**What you need to do**
Please read the records below and return each line holding the string "localhost".

Source texts of formatted documents
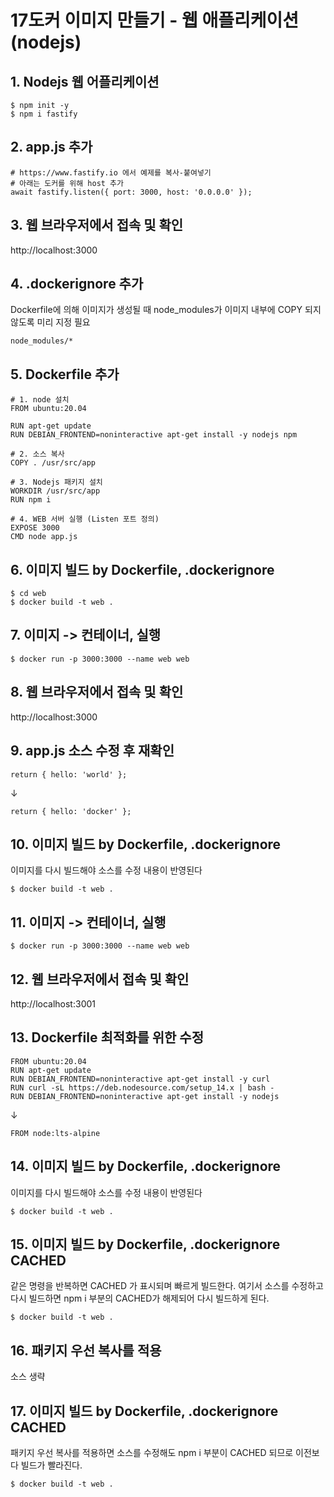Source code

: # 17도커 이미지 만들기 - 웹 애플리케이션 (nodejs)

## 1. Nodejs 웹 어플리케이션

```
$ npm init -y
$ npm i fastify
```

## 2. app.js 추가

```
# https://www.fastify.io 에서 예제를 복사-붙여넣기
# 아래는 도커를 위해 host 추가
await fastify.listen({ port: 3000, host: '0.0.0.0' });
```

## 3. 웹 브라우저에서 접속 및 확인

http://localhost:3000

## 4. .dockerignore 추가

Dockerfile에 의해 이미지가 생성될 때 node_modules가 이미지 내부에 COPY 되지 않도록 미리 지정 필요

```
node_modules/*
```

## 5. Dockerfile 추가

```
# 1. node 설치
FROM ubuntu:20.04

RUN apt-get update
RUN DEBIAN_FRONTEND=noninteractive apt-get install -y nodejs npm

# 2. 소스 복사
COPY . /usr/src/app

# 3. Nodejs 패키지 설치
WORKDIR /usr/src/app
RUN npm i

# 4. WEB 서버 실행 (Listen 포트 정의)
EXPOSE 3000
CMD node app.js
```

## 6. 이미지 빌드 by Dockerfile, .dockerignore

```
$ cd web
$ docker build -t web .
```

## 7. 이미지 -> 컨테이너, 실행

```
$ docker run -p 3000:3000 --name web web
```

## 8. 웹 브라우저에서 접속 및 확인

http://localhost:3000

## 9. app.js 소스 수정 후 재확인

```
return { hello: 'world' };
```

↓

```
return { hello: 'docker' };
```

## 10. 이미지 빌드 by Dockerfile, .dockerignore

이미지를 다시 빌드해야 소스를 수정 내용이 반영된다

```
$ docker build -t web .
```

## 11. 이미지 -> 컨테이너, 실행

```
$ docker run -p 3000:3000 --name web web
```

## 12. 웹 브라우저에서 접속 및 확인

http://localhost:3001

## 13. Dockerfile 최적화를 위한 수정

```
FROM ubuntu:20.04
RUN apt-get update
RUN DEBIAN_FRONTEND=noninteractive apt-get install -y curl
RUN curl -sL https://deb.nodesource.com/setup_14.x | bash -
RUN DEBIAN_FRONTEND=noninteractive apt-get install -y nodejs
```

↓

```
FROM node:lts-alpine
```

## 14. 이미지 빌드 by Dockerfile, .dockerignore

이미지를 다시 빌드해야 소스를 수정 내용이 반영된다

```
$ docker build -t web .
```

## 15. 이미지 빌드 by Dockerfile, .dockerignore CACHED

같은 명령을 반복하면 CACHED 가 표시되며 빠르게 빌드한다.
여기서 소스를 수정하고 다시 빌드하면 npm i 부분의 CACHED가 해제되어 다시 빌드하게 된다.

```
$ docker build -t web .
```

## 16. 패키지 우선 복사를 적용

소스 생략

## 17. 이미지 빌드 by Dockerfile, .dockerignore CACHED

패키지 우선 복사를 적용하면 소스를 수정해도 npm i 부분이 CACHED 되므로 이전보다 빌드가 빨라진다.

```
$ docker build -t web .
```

* * *

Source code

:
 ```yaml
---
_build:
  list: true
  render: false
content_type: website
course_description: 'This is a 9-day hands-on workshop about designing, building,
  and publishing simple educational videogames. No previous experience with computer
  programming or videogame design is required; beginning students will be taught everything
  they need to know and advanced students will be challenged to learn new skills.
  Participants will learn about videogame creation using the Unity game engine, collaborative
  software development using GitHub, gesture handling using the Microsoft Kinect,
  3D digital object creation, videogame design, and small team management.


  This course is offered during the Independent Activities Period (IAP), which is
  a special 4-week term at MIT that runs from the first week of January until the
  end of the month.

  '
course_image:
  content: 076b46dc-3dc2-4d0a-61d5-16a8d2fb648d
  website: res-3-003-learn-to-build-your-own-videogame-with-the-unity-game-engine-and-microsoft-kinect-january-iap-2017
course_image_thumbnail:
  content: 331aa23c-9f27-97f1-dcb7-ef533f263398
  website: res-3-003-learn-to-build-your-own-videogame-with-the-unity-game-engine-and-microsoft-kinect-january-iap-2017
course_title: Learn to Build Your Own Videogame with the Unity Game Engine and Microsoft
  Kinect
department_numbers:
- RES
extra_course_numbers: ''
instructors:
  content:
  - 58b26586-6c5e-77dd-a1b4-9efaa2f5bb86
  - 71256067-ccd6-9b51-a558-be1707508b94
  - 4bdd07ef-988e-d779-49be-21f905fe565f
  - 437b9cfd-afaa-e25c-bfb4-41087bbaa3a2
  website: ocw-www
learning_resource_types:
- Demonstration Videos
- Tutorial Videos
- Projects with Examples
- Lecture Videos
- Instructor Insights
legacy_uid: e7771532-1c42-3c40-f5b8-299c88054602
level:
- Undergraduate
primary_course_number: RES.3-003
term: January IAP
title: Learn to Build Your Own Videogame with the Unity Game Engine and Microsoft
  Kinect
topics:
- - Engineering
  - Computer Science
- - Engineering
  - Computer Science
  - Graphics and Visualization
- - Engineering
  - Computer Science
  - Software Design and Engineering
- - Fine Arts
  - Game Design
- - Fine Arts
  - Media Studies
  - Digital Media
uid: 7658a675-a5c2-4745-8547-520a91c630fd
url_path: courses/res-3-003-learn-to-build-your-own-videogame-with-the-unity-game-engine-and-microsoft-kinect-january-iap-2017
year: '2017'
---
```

--

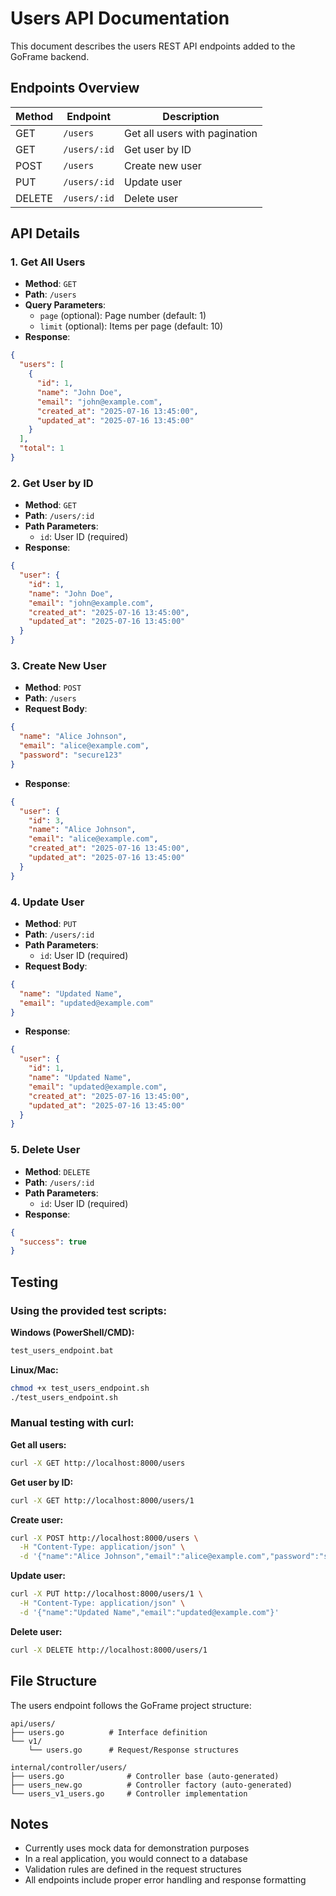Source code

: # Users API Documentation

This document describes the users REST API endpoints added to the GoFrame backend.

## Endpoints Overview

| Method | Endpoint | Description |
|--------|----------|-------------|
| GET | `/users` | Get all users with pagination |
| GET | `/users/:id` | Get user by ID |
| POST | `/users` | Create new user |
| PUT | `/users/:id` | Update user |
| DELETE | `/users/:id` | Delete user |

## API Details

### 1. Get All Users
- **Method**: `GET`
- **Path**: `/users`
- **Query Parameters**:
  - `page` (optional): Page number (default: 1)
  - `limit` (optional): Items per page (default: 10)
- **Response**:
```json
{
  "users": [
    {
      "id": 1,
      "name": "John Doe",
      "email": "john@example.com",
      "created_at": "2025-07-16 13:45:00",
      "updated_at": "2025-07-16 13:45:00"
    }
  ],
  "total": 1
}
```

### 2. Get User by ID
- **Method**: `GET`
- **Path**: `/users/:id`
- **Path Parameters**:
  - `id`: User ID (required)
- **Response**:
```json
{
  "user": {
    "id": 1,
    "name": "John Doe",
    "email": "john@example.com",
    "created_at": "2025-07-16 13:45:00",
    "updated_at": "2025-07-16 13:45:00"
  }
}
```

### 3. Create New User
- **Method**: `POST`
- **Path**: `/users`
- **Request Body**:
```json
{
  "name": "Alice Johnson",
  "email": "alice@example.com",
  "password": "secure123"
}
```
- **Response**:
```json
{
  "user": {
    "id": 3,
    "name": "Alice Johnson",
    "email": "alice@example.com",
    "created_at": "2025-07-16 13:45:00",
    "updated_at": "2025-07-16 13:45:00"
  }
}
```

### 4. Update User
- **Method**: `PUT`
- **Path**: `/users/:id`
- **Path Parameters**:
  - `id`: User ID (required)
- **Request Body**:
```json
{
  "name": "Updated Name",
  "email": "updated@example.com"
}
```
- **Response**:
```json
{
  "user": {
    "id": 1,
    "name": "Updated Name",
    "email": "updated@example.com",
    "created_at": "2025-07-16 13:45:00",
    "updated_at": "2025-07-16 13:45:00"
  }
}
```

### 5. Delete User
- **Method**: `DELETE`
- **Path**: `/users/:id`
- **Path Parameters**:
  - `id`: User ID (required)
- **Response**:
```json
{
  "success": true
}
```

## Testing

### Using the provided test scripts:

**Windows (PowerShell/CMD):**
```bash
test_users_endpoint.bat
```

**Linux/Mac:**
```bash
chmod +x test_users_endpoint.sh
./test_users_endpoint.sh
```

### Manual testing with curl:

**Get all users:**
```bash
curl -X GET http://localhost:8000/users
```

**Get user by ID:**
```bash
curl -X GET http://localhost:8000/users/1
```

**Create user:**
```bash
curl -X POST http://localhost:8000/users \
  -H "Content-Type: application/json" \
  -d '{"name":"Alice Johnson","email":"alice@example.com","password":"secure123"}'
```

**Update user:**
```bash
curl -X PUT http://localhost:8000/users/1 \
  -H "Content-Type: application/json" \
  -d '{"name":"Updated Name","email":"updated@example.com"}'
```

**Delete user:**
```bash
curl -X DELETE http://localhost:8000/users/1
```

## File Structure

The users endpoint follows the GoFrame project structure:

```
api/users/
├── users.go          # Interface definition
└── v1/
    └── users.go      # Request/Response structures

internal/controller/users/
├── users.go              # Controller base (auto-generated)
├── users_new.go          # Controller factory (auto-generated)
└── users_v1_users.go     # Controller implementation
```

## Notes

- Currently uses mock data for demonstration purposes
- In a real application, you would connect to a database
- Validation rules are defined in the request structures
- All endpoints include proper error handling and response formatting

**Solution to this task**
http://localhost:3000
http://localhost:3000
http://localhost:3001
curl -X GET http://localhost:8000/users
curl -X GET http://localhost:8000/users/1
curl -X POST http://localhost:8000/users \
curl -X PUT http://localhost:8000/users/1 \
curl -X DELETE http://localhost:8000/users/1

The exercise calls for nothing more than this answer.